Ha -- CA's further exacerbate the long commute problem with the idiotic Jarvis Prop 13 deal which gives long term holders of R/E the property tax cost of two decades ago; newbies can pay up to ten times that of the next door neighbor. The retired couple who SHOULD move out to the beach, golf course or whatever, instead remain in their long held home near the commercial areas leaving young workers no choice but to live WAY out..... with the result being "freeways" gridlocked in BOTH directions.

Here? Ha! The BTnowhere would save a few single digit miles for SOME commuters for about $1.5 billion. It would not pencil on tolls for a tenth that amount; "conservative" PORK

an observer


The point of the piece is the opposite---that commuting is not that expensive relative to the benefits---that, therefore, implicitly, we should expect urban centers like that of Baltimore to fail.

I live in a major urban area. It has failed. The rents in our highest, newest, most modern office building are $14 a month. The reason it has failed is that there is not means or method for the most important of urban functions---the easy transfer of ideas---to take place there.

There is no there, there.

The people left are Bourbons who never learn and never forget. Thus, for example, even with rents so low, the City Gov't is still trying to get new office buildings constructed.

Christopher Graves

The key shortcoming of both Professor Becker and Judge Posner's analysis is that they neglect the foundational principle when considering issues of distributive justice, and that principle is self-ownership. People own their own bodies and minds that they are endowed with. Along with these endowments come potential talents and abilities. These, too, are owned by the individual even if these innate abilities must be developed in conjunction with the assistance of other people within social structures that have built up over time. Talents ultimately develop because of the individual efforts and insights of the individual who possesses them. Persons then acquire property, broadly conceived, with their labor which they are entitled to. Forcible redistribution of income by the state is logically incompatible with this Lockean account of income and wealth distribution.

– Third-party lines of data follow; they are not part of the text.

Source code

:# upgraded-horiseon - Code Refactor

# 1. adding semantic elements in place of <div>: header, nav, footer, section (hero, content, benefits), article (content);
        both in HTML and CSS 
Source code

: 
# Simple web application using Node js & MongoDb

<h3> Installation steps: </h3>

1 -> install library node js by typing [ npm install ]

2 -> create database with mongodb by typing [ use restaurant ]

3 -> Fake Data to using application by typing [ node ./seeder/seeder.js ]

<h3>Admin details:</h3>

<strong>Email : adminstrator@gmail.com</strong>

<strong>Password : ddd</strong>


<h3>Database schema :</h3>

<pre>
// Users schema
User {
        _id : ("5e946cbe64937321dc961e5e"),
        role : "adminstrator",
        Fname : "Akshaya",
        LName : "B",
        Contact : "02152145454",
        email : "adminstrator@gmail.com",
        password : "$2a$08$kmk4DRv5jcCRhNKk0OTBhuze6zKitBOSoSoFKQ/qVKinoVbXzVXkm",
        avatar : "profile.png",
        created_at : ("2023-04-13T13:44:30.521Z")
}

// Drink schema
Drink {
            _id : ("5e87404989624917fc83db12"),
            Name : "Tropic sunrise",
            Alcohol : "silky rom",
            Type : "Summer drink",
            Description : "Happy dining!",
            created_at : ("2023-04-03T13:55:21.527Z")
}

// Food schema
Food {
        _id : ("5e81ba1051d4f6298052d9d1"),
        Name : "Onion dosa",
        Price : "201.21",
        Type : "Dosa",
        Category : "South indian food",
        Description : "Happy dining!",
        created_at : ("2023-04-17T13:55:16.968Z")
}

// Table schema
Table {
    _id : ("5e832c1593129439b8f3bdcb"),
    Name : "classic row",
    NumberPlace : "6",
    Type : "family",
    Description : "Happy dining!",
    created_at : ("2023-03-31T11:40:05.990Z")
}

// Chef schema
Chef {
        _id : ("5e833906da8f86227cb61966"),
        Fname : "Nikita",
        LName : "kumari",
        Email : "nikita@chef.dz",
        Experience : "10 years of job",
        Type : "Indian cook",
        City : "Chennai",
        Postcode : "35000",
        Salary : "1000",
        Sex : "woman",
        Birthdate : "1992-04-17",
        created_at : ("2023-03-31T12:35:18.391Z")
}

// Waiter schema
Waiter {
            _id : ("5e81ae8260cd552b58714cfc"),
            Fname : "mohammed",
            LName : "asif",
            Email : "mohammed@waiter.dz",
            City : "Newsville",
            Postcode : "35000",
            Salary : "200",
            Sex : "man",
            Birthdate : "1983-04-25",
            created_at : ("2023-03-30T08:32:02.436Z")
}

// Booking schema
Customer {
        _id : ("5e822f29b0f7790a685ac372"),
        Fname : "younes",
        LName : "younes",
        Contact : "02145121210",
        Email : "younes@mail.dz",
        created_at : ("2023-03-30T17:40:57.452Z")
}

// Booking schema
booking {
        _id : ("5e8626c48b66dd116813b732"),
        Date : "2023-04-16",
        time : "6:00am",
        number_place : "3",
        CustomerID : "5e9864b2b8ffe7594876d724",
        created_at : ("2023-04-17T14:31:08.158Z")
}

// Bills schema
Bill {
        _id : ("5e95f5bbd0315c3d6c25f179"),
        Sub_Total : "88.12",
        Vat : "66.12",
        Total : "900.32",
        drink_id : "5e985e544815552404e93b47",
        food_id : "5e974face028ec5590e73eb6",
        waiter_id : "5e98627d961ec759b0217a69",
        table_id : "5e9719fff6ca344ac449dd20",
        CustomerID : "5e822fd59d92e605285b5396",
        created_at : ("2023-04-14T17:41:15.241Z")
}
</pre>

One could simply deny the account of wealth acquisition that I outlined in the previous paragraph, but taking that tack would also lead one to the denial of the natural rights of the individual entirely. Both Becker and Posner are assuming a utilitarian ethic that rejects the Lockean moral framework at its core with a commitment to the collective ownership of the personal attributes of all people that can be redistributed by a central governing power. On the utilitarian view, persons are nothing but conduits for pleasure and pain. While utilitarian considerations might be appropriate within certain bounds that include what Robert Nozick termed "Kantian side-constraints," a full-blown philosophical utilitarianism is grossly incompatible with respect for the individual human person and the theory of natural rights.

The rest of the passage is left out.